When Day 3 begins Saturday Hunichen will be joined by Hunter Frey, Russell Crane and Hiren Patel. Mike Gagliano, Erick Lindgren, Jason Potter, Nick Augustino and Mukul Pahuja were a few of the Day 2 eliminations.

Top Ten Chip Counts:

  1.  Hiren Patel – 1,510,000
  2. Jonathan Taylor – 1,272,000
  3. Russell Crane – 767,000
  4. Dan Gannon – 648,000
  5. Blake Bohn – 641,000
  6. Hunter Frey – 600,000
  7. Jedidiah Hoffman – 533,000
  8. Chris Hunichen – 517,000
  9. Patrick Kubat – 417,000
  10. Tuan Vu – 339,000

$1,500 HORSE

A field of 862 hopefuls turned out for the first HORSE tournament of the WSOP. The $1,500 buy-in event amassed a prize pool of $1,163,700 and $258,960 awaits the eventual winner. Plenty of mixed game specialist including David Bach, Todd Brunson, Kathy Liebert, Barry Greenstein and Jeff Lisandro turned out for the tournament, but among the best there were also players not known for their prowess in HORSE tournaments.

Darryll Fish, who came up as an online No Limit Hold’em sensation, has only played a handful of live HORSE tournaments and chose the event for several reasons.

“I have a little bit of experience but I don’t consider myself proficient in the games or anything,” Fish said. “But I’ve heard from a lot of the guys that do play a lot of HORSE that this is one of the softer fields of the summer relatively. With Hold’em nowadays everybody is good enough where anybody has a shot to win, but in games like HORSE a bad player is at a much bigger disadvantage than in No Limit Hold’em and I feel like I know enough to be decent in the field. And it’s fun, it’s fun to play something other than Hold’em all the time.”

Fish, Xuan Liu, Matthew Waxman, David Kelly and Norman Chad are among the 177 players who bagged chips at the end of Day 1.

Top Ten Chip Counts:

  1.  Jon Seaman – 62,600
  2. David Chiu – 62,200
  3. Gaurav Karlo – 59,500
  4. Viatcheslav Ortynskiy – 58,600
  5. Michael Sanders – 54,200
  6. Kwang Choi – 54,100
  7. Jesse Sylvia – 51,200
  8. Dylan Easley – 49,200
  9. Patrick Schulze – 48,500
  10. Andy Bloch – 47,900

$10,000 Heads-Up No Limit Hold’em Championship

Thirty two players made it through three rounds of heads-up matches by the time Day 1 came to an end in the $10,000 Heads-Up No Limit Hold’em Championship.
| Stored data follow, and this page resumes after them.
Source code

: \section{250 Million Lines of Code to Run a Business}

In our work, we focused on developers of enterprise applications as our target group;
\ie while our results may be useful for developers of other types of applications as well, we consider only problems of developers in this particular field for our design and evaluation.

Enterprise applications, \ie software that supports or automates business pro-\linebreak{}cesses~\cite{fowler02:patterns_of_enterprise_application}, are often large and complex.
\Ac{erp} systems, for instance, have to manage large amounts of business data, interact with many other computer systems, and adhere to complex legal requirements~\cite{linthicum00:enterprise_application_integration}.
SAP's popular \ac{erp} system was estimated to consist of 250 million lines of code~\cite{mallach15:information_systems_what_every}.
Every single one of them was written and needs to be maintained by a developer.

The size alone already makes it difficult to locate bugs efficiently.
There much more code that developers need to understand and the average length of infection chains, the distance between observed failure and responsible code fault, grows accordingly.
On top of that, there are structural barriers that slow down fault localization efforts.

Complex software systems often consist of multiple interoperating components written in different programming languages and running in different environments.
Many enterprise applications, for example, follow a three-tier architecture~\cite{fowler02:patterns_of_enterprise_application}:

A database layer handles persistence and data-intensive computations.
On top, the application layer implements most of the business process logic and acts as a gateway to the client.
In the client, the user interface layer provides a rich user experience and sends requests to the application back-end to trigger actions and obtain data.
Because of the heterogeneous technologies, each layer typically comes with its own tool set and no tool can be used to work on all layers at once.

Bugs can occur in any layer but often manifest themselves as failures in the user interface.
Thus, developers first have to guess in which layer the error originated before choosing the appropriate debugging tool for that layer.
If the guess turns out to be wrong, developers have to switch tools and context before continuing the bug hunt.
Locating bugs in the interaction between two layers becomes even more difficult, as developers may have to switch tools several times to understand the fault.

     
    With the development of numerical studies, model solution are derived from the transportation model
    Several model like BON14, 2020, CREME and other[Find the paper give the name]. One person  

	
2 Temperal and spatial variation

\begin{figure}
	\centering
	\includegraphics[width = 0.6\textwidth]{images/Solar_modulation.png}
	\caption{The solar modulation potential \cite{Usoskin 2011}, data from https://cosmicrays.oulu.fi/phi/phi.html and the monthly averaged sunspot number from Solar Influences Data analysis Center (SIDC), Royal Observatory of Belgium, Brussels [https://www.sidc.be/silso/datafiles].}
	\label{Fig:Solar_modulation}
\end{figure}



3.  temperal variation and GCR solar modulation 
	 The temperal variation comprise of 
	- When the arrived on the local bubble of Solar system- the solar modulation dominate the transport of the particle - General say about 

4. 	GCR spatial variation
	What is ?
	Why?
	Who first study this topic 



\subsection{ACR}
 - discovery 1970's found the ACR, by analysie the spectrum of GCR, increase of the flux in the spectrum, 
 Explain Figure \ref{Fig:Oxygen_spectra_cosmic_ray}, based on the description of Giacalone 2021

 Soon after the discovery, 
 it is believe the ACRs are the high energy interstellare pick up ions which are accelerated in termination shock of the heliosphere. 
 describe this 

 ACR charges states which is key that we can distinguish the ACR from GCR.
The starting field of 162 players featured some of the biggest and best names in poker; Daniel Negreanu, Phil Ivey, Phil Hellmuth and Michael Mizrachi among them.

The tournament is one of the most captivating highlights of the WSOP and for good reason. The field is stacked with professional players and there is less room for error when facing only a single opponent.

“You have to be really aggressive heads up. You can’t make any mistake and you have to pay attention to every hand,” said Mohsin Charania. “One mistake in a full ring tournament won’t hurt you but one mistake in a heads-up tournament could cost you the match.”

Charania, who has played the tournament for four years in a row and made it as far as Round 3 in the past, recieved a Round 1 bye and then defeated Joshua Templeton in Round 2. Charania was eliminated in the final round of Day 1 by heads-up phenomenon Ankush Mandavia.

Mizrachi, Phil Galfond, Jason Mercier, Sam Stein, Sam Trickett, Melanie Weisner and Alex Phahurat will be among the players back for Day 2.

The elimination of Brian Hastings in Round 2 ensured a new champion will be awarded the bracelet when the tournament comes to a conclusion.

“I would have liked to go all the way again,” Hastings said of his elimination. “But it’s ok.”

Looking Ahead

Event No. 17: $1,500 No Limit Hold’em will begin at 12 pm PT Saturday.